__What to produce__: Could you filter the records below down to the lines that include the word "imgs"?

Plain-text document sources
▶

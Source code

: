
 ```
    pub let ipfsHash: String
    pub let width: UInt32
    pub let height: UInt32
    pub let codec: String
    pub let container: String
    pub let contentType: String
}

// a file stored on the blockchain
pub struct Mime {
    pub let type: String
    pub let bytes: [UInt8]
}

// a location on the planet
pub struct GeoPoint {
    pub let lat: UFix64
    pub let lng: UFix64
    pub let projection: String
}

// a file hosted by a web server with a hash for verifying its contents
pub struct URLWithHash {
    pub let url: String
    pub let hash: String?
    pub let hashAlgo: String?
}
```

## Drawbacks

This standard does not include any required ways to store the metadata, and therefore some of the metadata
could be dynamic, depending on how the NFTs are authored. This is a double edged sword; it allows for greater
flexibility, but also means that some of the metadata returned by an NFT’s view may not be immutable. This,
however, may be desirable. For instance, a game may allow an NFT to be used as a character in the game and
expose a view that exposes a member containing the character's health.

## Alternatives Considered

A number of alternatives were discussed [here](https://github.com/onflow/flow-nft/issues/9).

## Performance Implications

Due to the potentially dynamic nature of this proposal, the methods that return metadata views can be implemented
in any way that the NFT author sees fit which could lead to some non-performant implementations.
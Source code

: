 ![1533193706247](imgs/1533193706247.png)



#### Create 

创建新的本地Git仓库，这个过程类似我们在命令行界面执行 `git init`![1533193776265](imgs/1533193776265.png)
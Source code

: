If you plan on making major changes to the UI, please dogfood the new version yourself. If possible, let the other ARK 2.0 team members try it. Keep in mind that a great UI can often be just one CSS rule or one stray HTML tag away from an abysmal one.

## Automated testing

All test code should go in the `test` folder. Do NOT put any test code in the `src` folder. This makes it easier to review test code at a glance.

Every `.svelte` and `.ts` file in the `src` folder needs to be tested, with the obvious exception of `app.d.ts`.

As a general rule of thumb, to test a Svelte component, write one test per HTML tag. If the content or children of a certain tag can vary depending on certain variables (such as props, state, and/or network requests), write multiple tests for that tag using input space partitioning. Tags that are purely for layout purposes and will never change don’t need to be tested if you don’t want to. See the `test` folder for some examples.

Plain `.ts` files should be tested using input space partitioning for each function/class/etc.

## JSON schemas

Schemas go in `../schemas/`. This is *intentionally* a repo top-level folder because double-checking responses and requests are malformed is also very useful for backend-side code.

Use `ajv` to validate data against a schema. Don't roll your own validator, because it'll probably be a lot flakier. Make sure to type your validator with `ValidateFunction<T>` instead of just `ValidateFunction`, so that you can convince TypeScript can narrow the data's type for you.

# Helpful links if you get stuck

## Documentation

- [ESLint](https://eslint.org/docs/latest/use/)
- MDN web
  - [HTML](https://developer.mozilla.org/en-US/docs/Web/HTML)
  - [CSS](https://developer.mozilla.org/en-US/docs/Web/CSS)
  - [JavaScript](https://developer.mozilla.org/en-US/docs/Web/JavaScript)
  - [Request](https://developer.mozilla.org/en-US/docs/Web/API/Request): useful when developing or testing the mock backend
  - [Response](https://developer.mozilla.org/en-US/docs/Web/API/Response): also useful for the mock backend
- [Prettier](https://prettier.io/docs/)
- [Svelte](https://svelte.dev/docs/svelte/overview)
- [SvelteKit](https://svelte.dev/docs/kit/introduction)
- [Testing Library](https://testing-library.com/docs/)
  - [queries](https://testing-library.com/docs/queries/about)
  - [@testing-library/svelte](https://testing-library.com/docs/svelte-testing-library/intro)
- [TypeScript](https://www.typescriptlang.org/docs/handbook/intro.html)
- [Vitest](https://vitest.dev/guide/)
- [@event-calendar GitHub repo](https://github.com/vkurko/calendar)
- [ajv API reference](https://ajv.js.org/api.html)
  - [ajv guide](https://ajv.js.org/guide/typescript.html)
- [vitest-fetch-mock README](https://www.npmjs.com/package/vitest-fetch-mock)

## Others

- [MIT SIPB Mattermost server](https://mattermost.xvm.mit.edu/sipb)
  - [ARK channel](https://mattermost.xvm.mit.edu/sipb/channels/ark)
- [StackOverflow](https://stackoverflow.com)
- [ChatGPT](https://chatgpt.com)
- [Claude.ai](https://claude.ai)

◀

__Answer to this exercise__:
: ![1533193706247](imgs/1533193706247.png)
创建新的本地Git仓库，这个过程类似我们在命令行界面执行 `git init`![1533193776265](imgs/1533193776265.png)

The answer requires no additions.